There’s something about writing Hellboy that seems to turn someone as talented and as smart as Mike Mignola on a good day–he’s an absolute legend–into a god of comics. He’s like a staff wielding Odin, come to Earth to gift us with his magnificent work before returning to Asgard to resume his regular duties and watch over us all until it’s time to walk amongst us mortals once more. Okay, okay maybe he’s not Odin in one of his many disguises… maybe. The fact remains that when Mignola gets to work on Hellboy in Hell, it’s something else entirely. There’s a richness and depth that, while still found in abundance in his the titles, seems amplified somehow. There’s a feeling of more history here and he’s spent so much of his life crafting every corner and edge of Hellboy’s world and character that maybe, for him, it’s like seeing and old friend again and he relaxes and just does what he does. Who knows what goes on in his mind when he creates these books, but for as good as the rest of the Mignolaverse is–and they are extremely good–Hellboy in Hell towers above them all.
It’s not just in writing that Mignola is a god amongst mortals. No, with a pencil and some of the blackest ink you can image, Mignola is as deadly as they come. Considering the layout between issues and, generally speaking, the gaps in between new Mignola art work there’s the potential to forget just how good this guy really is. You get used to other styles, some more similar to each other than you’d like–think “house” style at any given publisher, though that’s thankfully not as bad as it might have been at one time–and you get sucked into a more typical comics style week after week, month after month and the image of the pure art style that Mignola has gets faded in your mind’s eye. So to open up a fresh comic from the man himself is all at once a slap in the face and a wake up call. There is no one like Mike Mignola; his art is pure, it’s raw, it’s pitch black and gloomy while simultaneously being energetic and captivating. There is nothing like it on the planet and never will be. Mike Mignola is the Jack Kirby of this generation. He does comics his way, and screw what comic art conventions might say. It’s brilliance on another level that will ultimately live on forever and influence countless artists and creators, as Kirby has and continues to do.
Speaking of being an influence to countless creators and artists, Mignolaverse veteran Dave Stewart–the King of the Eisners and the Master of Color–once again delivers in a way only he can. It looks like Mignola himself must have painted a few pages towards the beginning (which turned out brilliant and was an excellent contrast to the rest of this issue) and Dave handled the rest. Enough can’t be said about simplicity. Getting it right is not easy and in fact it’s something that very few have managed to accomplish.
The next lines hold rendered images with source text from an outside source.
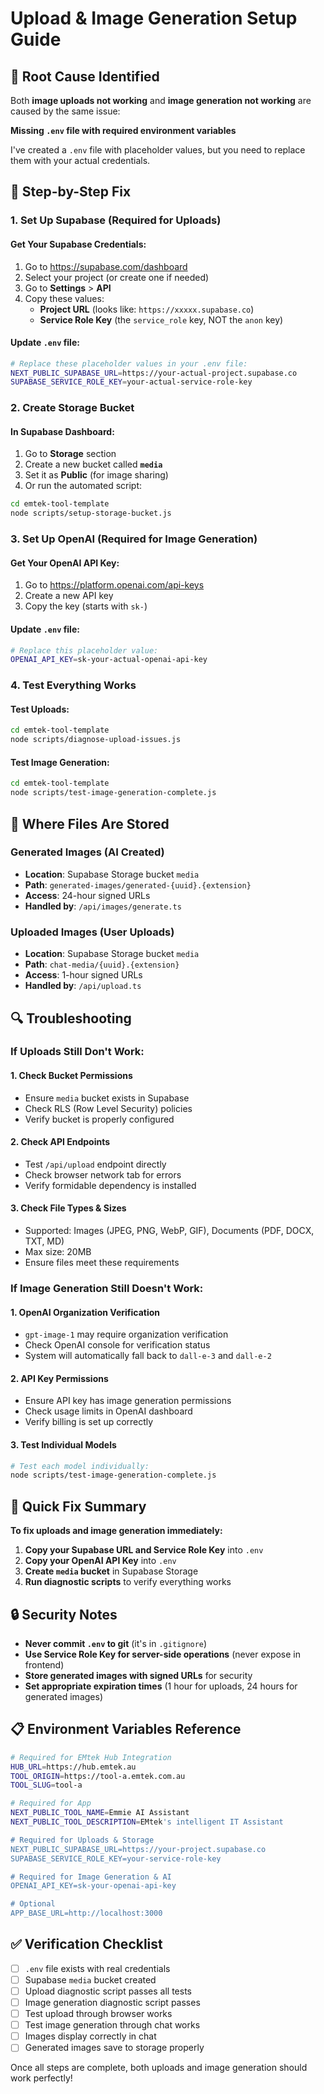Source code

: # Upload & Image Generation Setup Guide

## 🚨 Root Cause Identified

Both **image uploads not working** and **image generation not working** are caused by the same issue:

**Missing `.env` file with required environment variables**

I've created a `.env` file with placeholder values, but you need to replace them with your actual credentials.

## 🔧 Step-by-Step Fix

### 1. Set Up Supabase (Required for Uploads)

#### Get Your Supabase Credentials:
1. Go to https://supabase.com/dashboard
2. Select your project (or create one if needed)
3. Go to **Settings** > **API**
4. Copy these values:
   - **Project URL** (looks like: `https://xxxxx.supabase.co`)
   - **Service Role Key** (the `service_role` key, NOT the `anon` key)

#### Update `.env` file:
```bash
# Replace these placeholder values in your .env file:
NEXT_PUBLIC_SUPABASE_URL=https://your-actual-project.supabase.co
SUPABASE_SERVICE_ROLE_KEY=your-actual-service-role-key
```

### 2. Create Storage Bucket

#### In Supabase Dashboard:
1. Go to **Storage** section
2. Create a new bucket called **`media`**
3. Set it as **Public** (for image sharing)
4. Or run the automated script:

```bash
cd emtek-tool-template
node scripts/setup-storage-bucket.js
```

### 3. Set Up OpenAI (Required for Image Generation)

#### Get Your OpenAI API Key:
1. Go to https://platform.openai.com/api-keys
2. Create a new API key
3. Copy the key (starts with `sk-`)

#### Update `.env` file:
```bash
# Replace this placeholder value:
OPENAI_API_KEY=sk-your-actual-openai-api-key
```

### 4. Test Everything Works

#### Test Uploads:
```bash
cd emtek-tool-template
node scripts/diagnose-upload-issues.js
```

#### Test Image Generation:
```bash
cd emtek-tool-template
node scripts/test-image-generation-complete.js
```

## 📁 Where Files Are Stored

### Generated Images (AI Created)
- **Location**: Supabase Storage bucket `media`
- **Path**: `generated-images/generated-{uuid}.{extension}`
- **Access**: 24-hour signed URLs
- **Handled by**: `/api/images/generate.ts`

### Uploaded Images (User Uploads)
- **Location**: Supabase Storage bucket `media`
- **Path**: `chat-media/{uuid}.{extension}`
- **Access**: 1-hour signed URLs  
- **Handled by**: `/api/upload.ts`

## 🔍 Troubleshooting

### If Uploads Still Don't Work:

#### 1. Check Bucket Permissions
- Ensure `media` bucket exists in Supabase
- Check RLS (Row Level Security) policies
- Verify bucket is properly configured

#### 2. Check API Endpoints
- Test `/api/upload` endpoint directly
- Check browser network tab for errors
- Verify formidable dependency is installed

#### 3. Check File Types & Sizes
- Supported: Images (JPEG, PNG, WebP, GIF), Documents (PDF, DOCX, TXT, MD)
- Max size: 20MB
- Ensure files meet these requirements

### If Image Generation Still Doesn't Work:

#### 1. OpenAI Organization Verification
- `gpt-image-1` may require organization verification
- Check OpenAI console for verification status
- System will automatically fall back to `dall-e-3` and `dall-e-2`

#### 2. API Key Permissions
- Ensure API key has image generation permissions
- Check usage limits in OpenAI dashboard
- Verify billing is set up correctly

#### 3. Test Individual Models
```bash
# Test each model individually:
node scripts/test-image-generation-complete.js
```

## 🎯 Quick Fix Summary

**To fix uploads and image generation immediately:**

1. **Copy your Supabase URL and Service Role Key** into `.env`
2. **Copy your OpenAI API Key** into `.env`
3. **Create `media` bucket** in Supabase Storage
4. **Run diagnostic scripts** to verify everything works

## 🔒 Security Notes

- **Never commit `.env` to git** (it's in `.gitignore`)
- **Use Service Role Key for server-side operations** (never expose in frontend)
- **Store generated images with signed URLs** for security
- **Set appropriate expiration times** (1 hour for uploads, 24 hours for generated images)

## 📋 Environment Variables Reference

```bash
# Required for EMtek Hub Integration
HUB_URL=https://hub.emtek.au
TOOL_ORIGIN=https://tool-a.emtek.com.au
TOOL_SLUG=tool-a

# Required for App
NEXT_PUBLIC_TOOL_NAME=Emmie AI Assistant
NEXT_PUBLIC_TOOL_DESCRIPTION=EMtek's intelligent IT Assistant

# Required for Uploads & Storage
NEXT_PUBLIC_SUPABASE_URL=https://your-project.supabase.co
SUPABASE_SERVICE_ROLE_KEY=your-service-role-key

# Required for Image Generation & AI
OPENAI_API_KEY=sk-your-openai-api-key

# Optional
APP_BASE_URL=http://localhost:3000
```

## ✅ Verification Checklist

- [ ] `.env` file exists with real credentials
- [ ] Supabase `media` bucket created
- [ ] Upload diagnostic script passes all tests
- [ ] Image generation diagnostic script passes
- [ ] Test upload through browser works
- [ ] Test image generation through chat works
- [ ] Images display correctly in chat
- [ ] Generated images save to storage properly

Once all steps are complete, both uploads and image generation should work perfectly!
Dave’s color palette is utter visual ecstasy; the reds, the muted tones, the perfect blending with the heavy, signature blacks of Mignola all just work on a level that is likely overlooked by some. It’s simple, yet complicated. It has depth, but it’s flat colors. It’s something that, frankly, no one else has been able to replicate and at the end of the day it just wouldn’t feel right if anybody tried. Just like Mike Mignola, Dave Stewart is one of a kind and it’s always a visual stunner when his name is on a book.
Is Hellboy in Hell every bit as good as described above? Absolutely. It’s all that and then some. It’s a special comic in a category all its own from creators that transcend anything you think you know about comics. If you haven’t read Hellboy, at the very least, you’ve not truly experienced comics yet. The depth, genius, both artistically and with the story, are far beyond what you might come into the series expecting. It’s its own beast and something you just can’t compare to other comics in the industry. It can’t be stressed enough here, or in any of the reviews before this, that you need to read Hellboy and experience it for yourself. Until then, it might be time for this reviewer to go back and read everything all over again.